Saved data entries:
↓

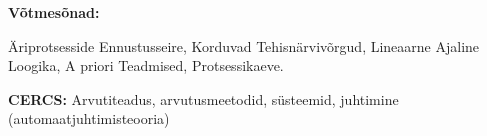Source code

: \par
\vspace{4mm}
\noindent
\textbf{Võtmesõnad:} 
\par 
\noindent
Äriprotsesside Ennustusseire, Korduvad Tehisnärvivõrgud, Lineaarne Ajaline Loogika, A priori Teadmised, Protsessikaeve.


\vspace{4mm}
\par
\noindent
\textbf{CERCS:} Arvutiteadus, arvutusmeetodid, süsteemid, juhtimine (automaatjuhtimisteooria)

↑

Only the text of the records above, copied exactly, should be returned; the pictures stay out.

Source code

: \par
\vspace{4mm}
\noindent
\textbf{Võtmesõnad:} 
\par 
\noindent
Äriprotsesside Ennustusseire, Korduvad Tehisnärvivõrgud, Lineaarne Ajaline Loogika, A priori Teadmised, Protsessikaeve.


\vspace{4mm}
\par
\noindent
\textbf{CERCS:} Arvutiteadus, arvutusmeetodid, süsteemid, juhtimine (automaatjuhtimisteooria)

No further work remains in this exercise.